The Long Museum has been classically work-in-progress yet quite open for a couple of years now. The experience has always been deflating, painfully juxtaposing the effort that artists put into their pieces alongside the couldn't-give-a-crap approach to construction finishing. The true result, regardless of content is unpolished art with piles of trash and saggy barriers in every line of sight.
This premature phase seems to have come to an end recently. Whilst the Long Museum still has terrible security, lackluster service and an eyesore grand-entrance metal detector, all the spaces and annexes look whole and complete.
Which is just in time, because the current exhibition is the best yet. It is also probably China's art highlight of the year. In 'Nothingness is not nothing at all", Olafur Eliasson has slotted his works around the Long Museum's characteristic modern spaces. It is a showcase of his work over the last 25 years, essentially an exploration of the isolation and movement of element materials.

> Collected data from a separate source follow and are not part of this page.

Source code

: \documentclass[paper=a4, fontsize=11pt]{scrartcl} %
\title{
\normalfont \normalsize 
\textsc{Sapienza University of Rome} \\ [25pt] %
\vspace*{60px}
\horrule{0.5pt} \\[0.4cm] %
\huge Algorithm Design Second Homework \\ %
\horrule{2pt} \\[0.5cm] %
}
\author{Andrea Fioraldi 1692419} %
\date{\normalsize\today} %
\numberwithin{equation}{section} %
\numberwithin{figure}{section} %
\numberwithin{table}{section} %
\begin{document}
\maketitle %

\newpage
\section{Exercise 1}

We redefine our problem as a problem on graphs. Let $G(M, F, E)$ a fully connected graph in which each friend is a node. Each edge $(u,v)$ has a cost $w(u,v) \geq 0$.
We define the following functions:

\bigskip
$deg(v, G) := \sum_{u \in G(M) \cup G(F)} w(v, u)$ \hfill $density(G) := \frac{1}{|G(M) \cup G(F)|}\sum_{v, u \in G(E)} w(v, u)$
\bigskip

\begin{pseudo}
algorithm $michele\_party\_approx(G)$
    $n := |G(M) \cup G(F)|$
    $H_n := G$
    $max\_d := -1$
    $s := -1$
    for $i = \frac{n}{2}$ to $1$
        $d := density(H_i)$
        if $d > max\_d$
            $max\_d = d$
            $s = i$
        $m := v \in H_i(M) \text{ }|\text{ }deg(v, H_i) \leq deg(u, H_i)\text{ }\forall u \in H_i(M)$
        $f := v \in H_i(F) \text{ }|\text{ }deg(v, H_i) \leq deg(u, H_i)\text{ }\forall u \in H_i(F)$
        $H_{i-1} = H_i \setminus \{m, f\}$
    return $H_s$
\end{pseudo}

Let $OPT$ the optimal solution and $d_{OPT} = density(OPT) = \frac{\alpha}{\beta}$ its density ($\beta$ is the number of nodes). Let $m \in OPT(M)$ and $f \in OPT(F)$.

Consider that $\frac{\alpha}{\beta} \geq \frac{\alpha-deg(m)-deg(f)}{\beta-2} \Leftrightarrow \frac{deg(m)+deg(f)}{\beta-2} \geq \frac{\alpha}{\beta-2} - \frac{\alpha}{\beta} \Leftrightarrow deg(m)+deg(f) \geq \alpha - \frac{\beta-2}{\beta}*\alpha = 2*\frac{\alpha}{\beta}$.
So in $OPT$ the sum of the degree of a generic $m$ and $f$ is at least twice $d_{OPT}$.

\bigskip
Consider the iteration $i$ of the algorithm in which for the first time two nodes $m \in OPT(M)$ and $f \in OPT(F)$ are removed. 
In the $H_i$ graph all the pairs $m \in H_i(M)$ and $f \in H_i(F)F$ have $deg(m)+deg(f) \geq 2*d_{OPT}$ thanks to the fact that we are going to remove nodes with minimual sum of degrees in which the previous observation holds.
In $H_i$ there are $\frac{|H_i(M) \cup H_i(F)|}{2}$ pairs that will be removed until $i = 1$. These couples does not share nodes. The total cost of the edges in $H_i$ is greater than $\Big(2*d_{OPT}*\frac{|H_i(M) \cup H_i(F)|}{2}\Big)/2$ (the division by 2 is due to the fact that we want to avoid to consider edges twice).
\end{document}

It is mesmerisingly exaggerated. Some spaces we didn't want to leave, like the bubble-filled plain of 'Happiness', others we (I) couldn't bare to stay, like the strobing rain-filled sensory overload within the Polyphonic House.
Eliasson's showpiece and newest work The Open Pyramid, built for the Long Museum, uses intensive mirror planes to evoke a sense of omnipresence and insignificance. It feels similar to his 2003 exhibition "Weather Project" at the Tate Modern in London, with meandering spectators stopping to first comprehend and then soak in the experience.
The rest of the two-dozen works are similarly punctuated with pause-worthy mechanisms. Whether it be a huge kaleidoscope, a wall of reflective orbs or a landscape of roughly hewn obsidian, the effect is both technical and rewarding and right down my alley. Not a descriptive plaque in sight.